Biz futbolu dans etmeyi sevdiğimiz kadar sever, sizinki gibi müstesna sorularla karşılaştığımızda da kelimelerle dans etmekten ayrı bir memnuniyet duyarız. Nasıl ki futbol güzel bir oyun olmaktan çıkıp, sermayenin müdahalesiyle kirli mi kirli bir rant kapısına dönüşmüşse ve bunun dillerinden biri paranın ve iltimasın diliyse, oyuna şike karıştırmaksa, kötü polisin karşıtı iyi polis olarak halkın karşına çıkarılan Cumhurbaşkanı da bu dejenere futbol federasyonun atanmış başkanıdır.  Nasıl ki futbolda şikenin selameti için piyonlar ve kârdan nemalananlar varsa, ‘dans edemediğimiz devrim devrim değildir’ diyenlerin o güzel oyunlarını, danslarını seyirciye izletmemeye kendilerini adamış, üç kuruşluk akıllarıyla birbirlerinin bokuyla oynayıp duran, bunun adını da düzen koyan yaşam hırsızları en iyi bildikleri şey olan düzen oyununun bir gereği olarak bu şikeyi son dakika haberi diye dolaşıma sundular.

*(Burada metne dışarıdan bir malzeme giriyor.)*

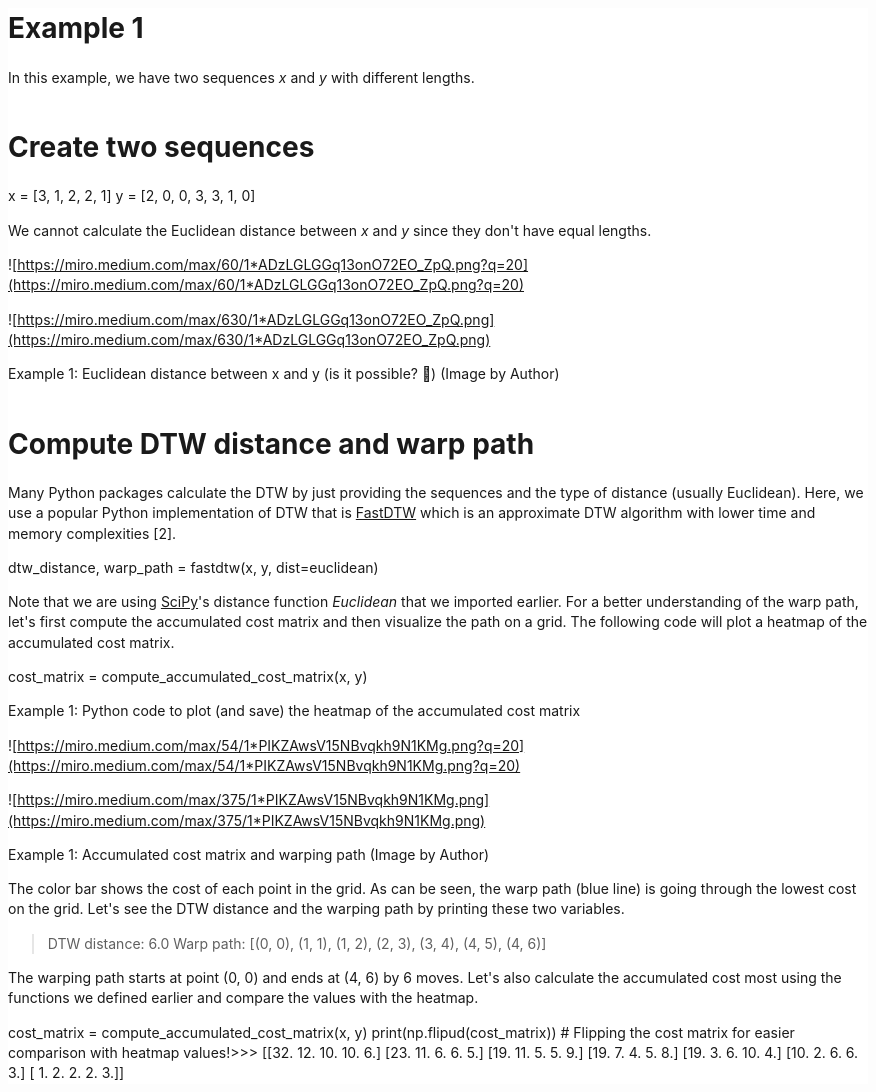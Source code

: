 # Example 1

In this example, we have two sequences *x* and *y* with different lengths.

# Create two sequences

x = [3, 1, 2, 2, 1]
y = [2, 0, 0, 3, 3, 1, 0]

We cannot calculate the Euclidean distance between *x* and *y* since they don't have equal lengths.

![https://miro.medium.com/max/60/1*ADzLGLGGq13onO72EO_ZpQ.png?q=20](https://miro.medium.com/max/60/1*ADzLGLGGq13onO72EO_ZpQ.png?q=20)

![https://miro.medium.com/max/630/1*ADzLGLGGq13onO72EO_ZpQ.png](https://miro.medium.com/max/630/1*ADzLGLGGq13onO72EO_ZpQ.png)

Example 1: Euclidean distance between x and y (is it possible? 🤔) (Image by Author)

# Compute DTW distance and warp path

Many Python packages calculate the DTW by just providing the sequences and the type of distance (usually Euclidean). Here, we use a popular Python implementation of DTW that is [FastDTW](https://github.com/slaypni/fastdtw) which is an approximate DTW algorithm with lower time and memory complexities [2].

dtw_distance, warp_path = fastdtw(x, y, dist=euclidean)

Note that we are using [SciPy](https://pypi.org/project/scipy/)'s distance function *Euclidean* that we imported earlier. For a better understanding of the warp path, let's first compute the accumulated cost matrix and then visualize the path on a grid. The following code will plot a heatmap of the accumulated cost matrix.

cost_matrix = compute_accumulated_cost_matrix(x, y)

Example 1: Python code to plot (and save) the heatmap of the accumulated cost matrix

![https://miro.medium.com/max/54/1*PIKZAwsV15NBvqkh9N1KMg.png?q=20](https://miro.medium.com/max/54/1*PIKZAwsV15NBvqkh9N1KMg.png?q=20)

![https://miro.medium.com/max/375/1*PIKZAwsV15NBvqkh9N1KMg.png](https://miro.medium.com/max/375/1*PIKZAwsV15NBvqkh9N1KMg.png)

Example 1: Accumulated cost matrix and warping path (Image by Author)

The color bar shows the cost of each point in the grid. As can be seen, the warp path (blue line) is going through the lowest cost on the grid. Let's see the DTW distance and the warping path by printing these two variables.

> DTW distance: 6.0
Warp path: [(0, 0), (1, 1), (1, 2), (2, 3), (3, 4), (4, 5), (4, 6)]
> 

The warping path starts at point (0, 0) and ends at (4, 6) by 6 moves. Let's also calculate the accumulated cost most using the functions we defined earlier and compare the values with the heatmap.

cost_matrix = compute_accumulated_cost_matrix(x, y)
print(np.flipud(cost_matrix)) # Flipping the cost matrix for easier comparison with heatmap values!>>> [[32. 12. 10. 10. 6.]
[23. 11. 6. 6. 5.]
[19. 11. 5. 5. 9.]
[19. 7. 4. 5. 8.]
[19. 3. 6. 10. 4.]
[10. 2. 6. 6. 3.]
[ 1. 2. 2. 2. 3.]]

Çankaya sofrasına davet edilen, ne ara, kim tarafından temsil yetkisine haiz kılındığı bilinmeyen asalaklar, dangalaklar, ayran budalaları (küfretmiycem küfretmiycem küfretmiycem) eminiz ki o sofrada mide fesadı geçirene dek tıkınacak, ne kadar iyi ağırlandıklarını dillerinden düşürmeyip, ‘çok olumlu’ bir buluşma yaşandığını anlatan röportajlar vereceklerdir. Gelecekteki arzu nesnelerine sürtüne sürtüne huşu içinde embesilce sırıttıklarından şüphe etmediğimiz bu yaşam formları, dönüp dönüp o sofraya kurulmanın yollarını hasretle gözleyeceklerdir.
Son olarak eklemek istediğiniz bir şey var mı?
Sonuçta biz kara maskelerimizin ve oyunun hakkını verdiğimize inanıyoruz.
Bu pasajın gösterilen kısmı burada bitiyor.